» TASK DETAILS
Scan the entries line by line and return those with "pour".

[Stored data]
======

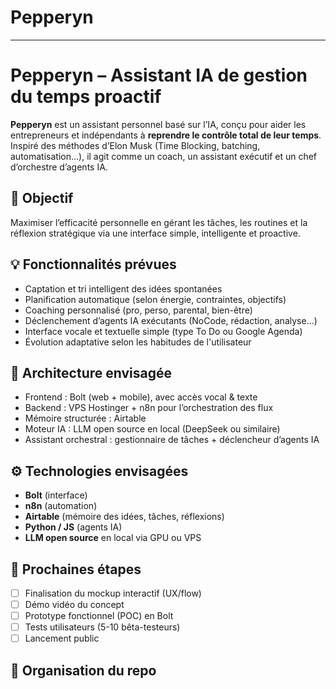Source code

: # Pepperyn
 ---
# Pepperyn – Assistant IA de gestion du temps proactif

**Pepperyn** est un assistant personnel basé sur l’IA, conçu pour aider les entrepreneurs et indépendants à **reprendre le contrôle total de leur temps**. Inspiré des méthodes d’Elon Musk (Time Blocking, batching, automatisation…), il agit comme un coach, un assistant exécutif et un chef d’orchestre d’agents IA.

## 🎯 Objectif

Maximiser l’efficacité personnelle en gérant les tâches, les routines et la réflexion stratégique via une interface simple, intelligente et proactive.

## 💡 Fonctionnalités prévues

- Captation et tri intelligent des idées spontanées
- Planification automatique (selon énergie, contraintes, objectifs)
- Coaching personnalisé (pro, perso, parental, bien-être)
- Déclenchement d’agents IA exécutants (NoCode, rédaction, analyse…)
- Interface vocale et textuelle simple (type To Do ou Google Agenda)
- Évolution adaptative selon les habitudes de l'utilisateur

## 🧠 Architecture envisagée

- Frontend : Bolt (web + mobile), avec accès vocal & texte
- Backend : VPS Hostinger + n8n pour l’orchestration des flux
- Mémoire structurée : Airtable
- Moteur IA : LLM open source en local (DeepSeek ou similaire)
- Assistant orchestral : gestionnaire de tâches + déclencheur d’agents IA

## ⚙️ Technologies envisagées

- **Bolt** (interface)
- **n8n** (automation)
- **Airtable** (mémoire des idées, tâches, réflexions)
- **Python / JS** (agents IA)
- **LLM open source** en local via GPU ou VPS

## 🚀 Prochaines étapes

- [ ] Finalisation du mockup interactif (UX/flow)
- [ ] Démo vidéo du concept
- [ ] Prototype fonctionnel (POC) en Bolt
- [ ] Tests utilisateurs (5-10 bêta-testeurs)
- [ ] Lancement public

## 📂 Organisation du repo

======

» TASK ANSWER
**Pepperyn** est un assistant personnel basé sur l’IA, conçu pour aider les entrepreneurs et indépendants à **reprendre le contrôle total de leur temps**. Inspiré des méthodes d’Elon Musk (Time Blocking, batching, automatisation…), il agit comme un coach, un assistant exécutif et un chef d’orchestre d’agents IA.
- Backend : VPS Hostinger + n8n pour l’orchestration des flux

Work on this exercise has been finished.